◆ DATASET ENTRIES ◆

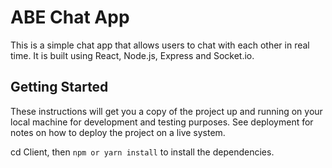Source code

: # ABE Chat App

This is a simple chat app that allows users to chat with each other in real time. It is built using React, Node.js, Express and Socket.io.

## Getting Started

These instructions will get you a copy of the project up and running on your local machine for development and testing purposes. See deployment for notes on how to deploy the project on a live system.

cd Client, then `npm or yarn install` to install the dependencies.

◆ TASK ◆
The entries are to be reproduced exactly, excluding any pictures they contain.

◆ RESPONSE TO THE TASK ◆
Source code

: # ABE Chat App

This is a simple chat app that allows users to chat with each other in real time. It is built using React, Node.js, Express and Socket.io.

## Getting Started

These instructions will get you a copy of the project up and running on your local machine for development and testing purposes. See deployment for notes on how to deploy the project on a live system.

cd Client, then `npm or yarn install` to install the dependencies.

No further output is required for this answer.